▶ _THE TASK_: Would you please copy every line below that includes the string "sonarSettings"?

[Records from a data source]
--------------------------------

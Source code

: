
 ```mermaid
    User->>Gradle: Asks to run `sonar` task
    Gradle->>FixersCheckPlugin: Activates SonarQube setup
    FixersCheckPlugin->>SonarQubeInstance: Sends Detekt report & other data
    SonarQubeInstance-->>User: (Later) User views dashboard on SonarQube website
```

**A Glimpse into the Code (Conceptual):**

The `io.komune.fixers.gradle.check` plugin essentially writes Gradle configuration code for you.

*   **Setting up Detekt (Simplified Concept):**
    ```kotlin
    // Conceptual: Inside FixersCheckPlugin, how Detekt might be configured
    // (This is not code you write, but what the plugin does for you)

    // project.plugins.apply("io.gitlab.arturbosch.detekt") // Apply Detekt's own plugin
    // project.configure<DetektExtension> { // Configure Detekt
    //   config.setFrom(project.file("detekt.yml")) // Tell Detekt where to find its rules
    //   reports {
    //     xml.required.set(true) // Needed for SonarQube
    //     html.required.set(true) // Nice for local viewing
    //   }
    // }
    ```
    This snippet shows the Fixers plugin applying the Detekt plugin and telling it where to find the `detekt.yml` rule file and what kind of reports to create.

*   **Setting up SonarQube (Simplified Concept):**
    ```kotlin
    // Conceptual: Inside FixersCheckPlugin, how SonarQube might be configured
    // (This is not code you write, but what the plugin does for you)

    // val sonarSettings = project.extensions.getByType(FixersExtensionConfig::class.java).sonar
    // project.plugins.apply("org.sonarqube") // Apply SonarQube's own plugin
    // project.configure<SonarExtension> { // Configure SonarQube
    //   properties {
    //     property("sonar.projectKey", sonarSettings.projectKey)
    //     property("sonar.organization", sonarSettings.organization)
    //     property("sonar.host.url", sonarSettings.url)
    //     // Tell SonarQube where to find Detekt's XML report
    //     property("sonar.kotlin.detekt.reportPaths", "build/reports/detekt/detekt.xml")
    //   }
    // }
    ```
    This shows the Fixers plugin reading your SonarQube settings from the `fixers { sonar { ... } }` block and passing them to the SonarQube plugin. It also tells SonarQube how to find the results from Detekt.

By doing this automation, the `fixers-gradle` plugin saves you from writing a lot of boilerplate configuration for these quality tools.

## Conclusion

--------------------------------

▶ _ANSWER FOR THIS EXERCISE_:
    // val sonarSettings = project.extensions.getByType(FixersExtensionConfig::class.java).sonar
    //     property("sonar.projectKey", sonarSettings.projectKey)
    //     property("sonar.organization", sonarSettings.organization)
    //     property("sonar.host.url", sonarSettings.url)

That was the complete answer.